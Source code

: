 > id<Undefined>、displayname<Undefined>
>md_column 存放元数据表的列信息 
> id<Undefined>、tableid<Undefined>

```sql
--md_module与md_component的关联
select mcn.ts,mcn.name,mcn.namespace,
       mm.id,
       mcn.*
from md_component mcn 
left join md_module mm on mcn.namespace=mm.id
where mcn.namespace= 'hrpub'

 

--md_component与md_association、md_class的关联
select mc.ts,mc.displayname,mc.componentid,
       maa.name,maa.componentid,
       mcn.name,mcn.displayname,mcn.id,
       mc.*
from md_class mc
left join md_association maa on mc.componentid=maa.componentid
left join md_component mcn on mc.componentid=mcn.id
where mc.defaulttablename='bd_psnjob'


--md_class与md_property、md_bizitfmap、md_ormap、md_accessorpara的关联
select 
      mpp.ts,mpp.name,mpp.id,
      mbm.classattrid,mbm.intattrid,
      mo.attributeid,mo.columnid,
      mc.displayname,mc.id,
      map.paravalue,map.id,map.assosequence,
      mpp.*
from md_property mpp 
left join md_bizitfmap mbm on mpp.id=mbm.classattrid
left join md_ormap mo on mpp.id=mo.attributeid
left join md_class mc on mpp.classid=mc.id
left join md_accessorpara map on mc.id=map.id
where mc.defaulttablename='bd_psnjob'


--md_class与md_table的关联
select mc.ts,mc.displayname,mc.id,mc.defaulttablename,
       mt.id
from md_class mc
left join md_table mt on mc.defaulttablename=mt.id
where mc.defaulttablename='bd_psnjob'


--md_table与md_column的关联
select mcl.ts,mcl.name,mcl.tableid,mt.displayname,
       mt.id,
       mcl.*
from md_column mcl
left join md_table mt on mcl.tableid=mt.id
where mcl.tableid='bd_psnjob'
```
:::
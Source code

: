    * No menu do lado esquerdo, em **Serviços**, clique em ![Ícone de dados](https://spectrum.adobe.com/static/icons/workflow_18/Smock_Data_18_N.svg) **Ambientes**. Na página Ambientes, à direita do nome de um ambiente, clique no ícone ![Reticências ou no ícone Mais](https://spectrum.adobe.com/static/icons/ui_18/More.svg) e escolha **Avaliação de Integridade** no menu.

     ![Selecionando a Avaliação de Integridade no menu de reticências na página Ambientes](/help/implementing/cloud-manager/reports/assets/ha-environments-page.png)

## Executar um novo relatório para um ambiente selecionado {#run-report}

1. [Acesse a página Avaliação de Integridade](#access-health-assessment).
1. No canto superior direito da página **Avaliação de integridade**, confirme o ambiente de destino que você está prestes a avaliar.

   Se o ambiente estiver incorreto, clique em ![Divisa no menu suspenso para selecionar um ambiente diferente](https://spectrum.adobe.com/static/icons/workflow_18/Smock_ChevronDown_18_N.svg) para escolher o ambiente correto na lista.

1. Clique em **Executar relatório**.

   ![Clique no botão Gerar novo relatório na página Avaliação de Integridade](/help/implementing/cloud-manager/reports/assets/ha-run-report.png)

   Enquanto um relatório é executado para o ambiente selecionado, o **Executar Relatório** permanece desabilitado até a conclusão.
◇ ◇ ◇ ◇ ◇
### WORK REQUEST
Which of the lines above carry the string "from"? Pick them out and copy them.

### ANSWER FOR THIS EXERCISE
from md_component mcn 
from md_class mc
from md_property mpp 
from md_class mc
from md_column mcl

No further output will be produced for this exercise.